[R] multiple comparisons of time series data
Spencer Graves
spencer.graves at pdf.com
Sun May 28 22:45:23 CEST 2006
PAIRWISE KOLMOGOROV-SMIRNOV:
I don't know, but it looks like you could just type "pairwise.t.test"
at a command prompt, copy the code into an R script file, and create a
function "pairwise.ks.test" just by changing the call to "t.test" with
one to "ks.test". Try it. If you have trouble making it work, submit a
post on that.
I would NOT do this, however, because the "ks.test" assumes samples
of INDEPENDENT observations. If you've got time series, I would expect
the assumption of independence to be violated, and I would not believe
the results of a KS test. If you what to try what I just suggested,
please also try it with multiple time series WITHOUT "varying our
representation of the stream within the model", preferably several times.

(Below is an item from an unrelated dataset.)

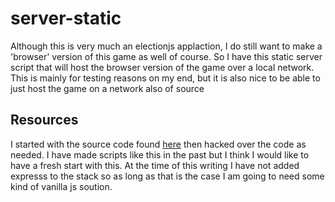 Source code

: # server-static

Although this is very much an electionjs applaction, I do still want to make a 'browser' version of this game as well of course. So I have this static server script that will host the browser version of the game over a local network. This is mainly for testing reasons on my end, but it is also nice to be able to just host the game on a network also of source


## Resources

I started with the source code found [here](https://gist.github.com/anukulSingh/88e20175cf37151773fbbbb194fb460f) then hacked over the code as needed. I have made scripts like this in the past but I think I would like to have a fresh start with this. At the time of this writing I have not added expresss to the stack so as long as that is the case I am going to need some kind of vanilla js soution.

COMPARING MULTIPLE TIME SERIES
If I had k different time series to compare, I might proceed as
follows:
1. Make normal probability plots using, e.g., qqnorm. If the
observations did NOT look normal, I'd consider some transformation. If
the numbers were all positive, I might consider using the "boxcox"

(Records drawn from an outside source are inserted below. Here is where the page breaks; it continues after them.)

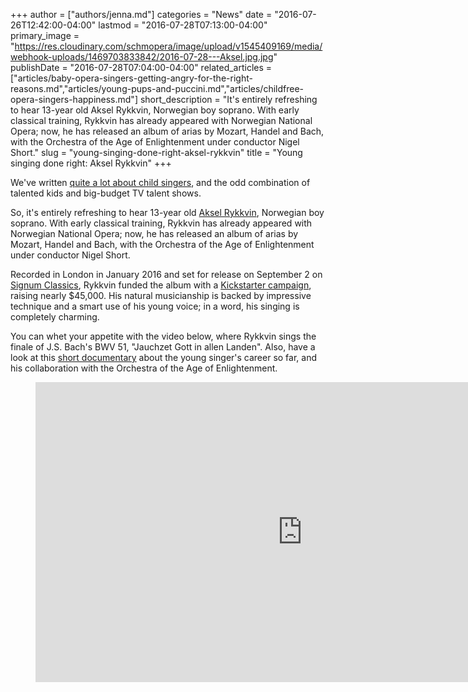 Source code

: +++
author = ["authors/jenna.md"]
categories = "News"
date = "2016-07-26T12:42:00-04:00"
lastmod = "2016-07-28T07:13:00-04:00"
primary_image = "https://res.cloudinary.com/schmopera/image/upload/v1545409169/media/webhook-uploads/1469703833842/2016-07-28---Aksel.jpg.jpg"
publishDate = "2016-07-28T07:04:00-04:00"
related_articles = ["articles/baby-opera-singers-getting-angry-for-the-right-reasons.md","articles/young-pups-and-puccini.md","articles/childfree-opera-singers-happiness.md"]
short_description = "It&#039;s entirely refreshing to hear 13-year old Aksel Rykkvin, Norwegian boy soprano. With early classical training, Rykkvin has already appeared with Norwegian National Opera; now, he has released an album of arias by Mozart, Handel and Bach, with the Orchestra of the Age of Enlightenment under conductor Nigel Short."
slug = "young-singing-done-right-aksel-rykkvin"
title = "Young singing done right: Aksel Rykkvin"
+++

We've written [quite a lot about child singers](/baby-opera-singers-getting-angry-for-the-right-reasons/), and the odd combination of talented kids and big-budget TV talent shows.

So, it's entirely refreshing to hear 13-year old [Aksel Rykkvin](https://youtu.be/rVoIRS9vA3s), Norwegian boy soprano. With early classical training, Rykkvin has already appeared with Norwegian National Opera; now, he has released an album of arias by Mozart, Handel and Bach, with the Orchestra of the Age of Enlightenment under conductor Nigel Short.

Recorded in London in January 2016 and set for release on September 2 on [Signum Classics](http://www.signumrecords.com/), Rykkvin funded the album with a [Kickstarter campaign](https://www.kickstarter.com/projects/112214953/aksel-rykkvin-and-the-oae-cd-recording), raising nearly $45,000. His natural musicianship is backed by impressive technique and a smart use of his young voice; in a word, his singing is completely charming. 

You can whet your appetite with the video below, where Rykkvin sings the finale of J.S. Bach's BWV 51, "Jauchzet Gott in allen Landen". Also, have a look at this [short documentary](https://youtu.be/rVoIRS9vA3s) about the young singer's career so far, and his collaboration with the Orchestra of the Age of Enlightenment.

<figure data-type="video">
<iframe width="854" height="480" src="https://www.youtube.com/embed/fm2HjlGSLlQ" frameborder="0" allowfullscreen></iframe>
</figure>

function in library(MASS) to help select one. However, I wouldn't
completely believe the results, because this also assumes the
observations are independent, and I know they're not.

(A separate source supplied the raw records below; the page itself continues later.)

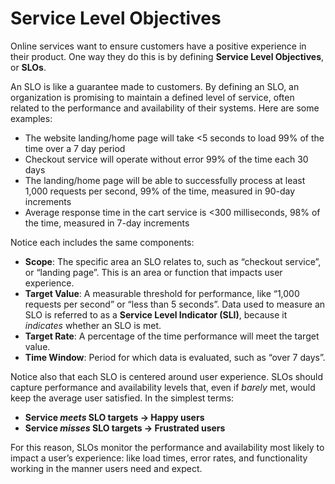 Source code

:# Service Level Objectives # 

Online services want to ensure customers have a positive experience in their product. One way they do this is by defining **Service Level Objectives**, or **SLOs**.

An SLO is like a guarantee made to customers. By defining an SLO, an organization is promising to maintain a defined level of service, often related to the performance and availability of their systems. Here are some examples:

- The website landing/home page will take <5 seconds to load 99% of the time over a 7 day period
- Checkout service will operate without error 99% of the time each 30 days
- The landing/home page will be able to successfully process at least 1,000 requests per second, 99% of the time, measured in 90-day increments
- Average response time in the cart service is <300 milliseconds, 98% of the time, measured in 7-day increments

Notice each includes the same components:

- **Scope**: The specific area an SLO relates to, such as “checkout service”, or “landing page”. This is an area or function that impacts user experience.
- **Target Value**: A measurable threshold for performance, like “1,000 requests per second” or “less than 5 seconds”. Data used to measure an SLO is referred to as a **Service Level Indicator (SLI)**, because it *indicates* whether an SLO is met.
- **Target Rate**: A percentage of the time performance will meet the target value.
- **Time Window**: Period for which data is evaluated, such as “over 7 days”.

Notice also that each SLO is centered around user experience. SLOs should capture performance and availability levels that, even if *barely* met, would keep the average user satisfied. In the simplest terms:

- **Service *meets* SLO targets → Happy users**
- **Service *misses* SLO targets → Frustrated users**

For this reason, SLOs monitor the performance and availability most likely to impact a user’s experience: like load times, error rates, and functionality working in the manner users need and expect. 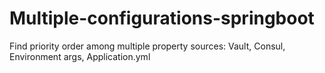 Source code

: # Multiple-configurations-springboot

Find priority order among multiple property sources:
  Vault,
  Consul,
  Environment args,
  Application.yml
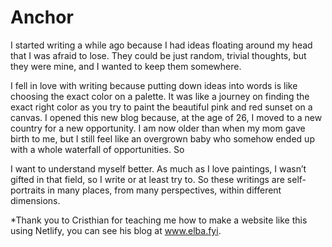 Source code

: # Anchor

I started writing a while ago because I had ideas floating around my head that I was afraid to lose. They could be just random, trivial thoughts, but they were mine, and I wanted to keep them somewhere. 

I fell in love with writing because putting down ideas into words is like choosing the exact color on a palette. It was like a journey on finding the exact right color as you try to paint the beautiful pink and red sunset on a canvas.
I opened this new blog because, at the age of 26, I moved to a new country for a new opportunity. I am now older than when my mom gave birth to me, but I still feel like an overgrown baby who somehow ended up with a whole waterfall of opportunities. So 

I want to understand myself better. As much as I love paintings, I wasn’t gifted in that field, so I write or at least try to. So these writings are self-portraits in many places, from many perspectives, within different dimensions.

*Thank you to Cristhian for teaching me how to make a website like this using Netlify, you can see his blog at www.elba.fyi.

2. Try to fit some traditional time series model as describe, e.g.,
in the chapter on time series on Venables and Ripley (2002) Modern
Applied Statistics with S (Springer). There are better books on time
series, but this is probably the first book I would recommend to anyone
using R, and this chapter would be a reasonable start. I'd play with
this until I seemed to get sensible fits for nearly all series with the
same model and with residuals that looked fairly though not totally (a)
white by the Box-Ljung criteria, and (b) normal in normal probability
plots. If I saw consistent non-normal behavior in the residuals, it
would indicate a problem bigger than I can handle in a brief email like
this.
3. With k different time series, most of the results of "2" could be
summarized in k sets of estimated regression coefficients, all for the
same model, with estimated standard errors plus whitened residuals. If
you had m parameters, each pair of time series could then be summarized
into m z-scores = (b.i-b.j)/(var.b.i+var.b.j), which could then be
further converted into m p.values. You would then add the p.values from
ks.test, making (m+1) p.values for each of the k*(k-1)/2 = 10 pairs of
series with k = 5 series. I'd then feed these k*(m+1) p.values into
"p.adjust" to get an answer. (Note: "pairwise.t.test" calls
"pairwise.table", which further calls "p.adjust". I didn't know any of
this before I read your post.) I might experiment with the different
"methods" for p.adjust, and I got different answers from the different
methods, I might worry about which to believe. The Bonferroni is the
simplest, most widely known and understood, but also perhaps the most
conservative. I might tend to believe some of the others more, but if I
got different answers, I'd suspect that the case was marginal, and I
might want to generate other sets of simulations and try those.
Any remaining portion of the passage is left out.